> **RECORDS SUPPLIED**
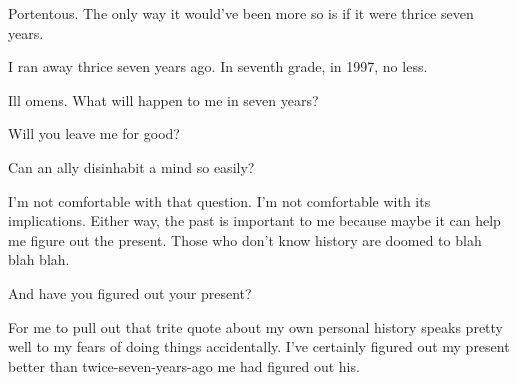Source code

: \begin{paracol}{2}
\begin{leftcolumn}
\begin{ally}
Portentous. The only way it would've been more so is if it were thrice seven years.
\end{ally}
I ran away thrice seven years ago. In seventh grade, in 1997, no less.

\begin{ally}
Ill omens. What will happen to me in seven years?
\end{ally}
Will you leave me for good?

\begin{ally}
Can an ally disinhabit a mind so easily?
\end{ally}
I'm not comfortable with that question. I'm not comfortable with its implications. Either way, the past is important to me because maybe it can help me figure out the present. Those who don't know history are doomed to blah blah blah.

\begin{ally}
And have you figured out your present?
\end{ally}
For me to pull out that trite quote about my own personal history speaks pretty well to my fears of doing things accidentally. I've certainly figured out my present better than twice-seven-years-ago me had figured out his.

\newpage
\end{leftcolumn}
\end{paracol}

> **PROBLEM REQUIREMENTS**
In the entries above, find each line that has the word "figured". Copy it.

> **EXERCISE RESULT**
And have you figured out your present?
For me to pull out that trite quote about my own personal history speaks pretty well to my fears of doing things accidentally. I've certainly figured out my present better than twice-seven-years-ago me had figured out his.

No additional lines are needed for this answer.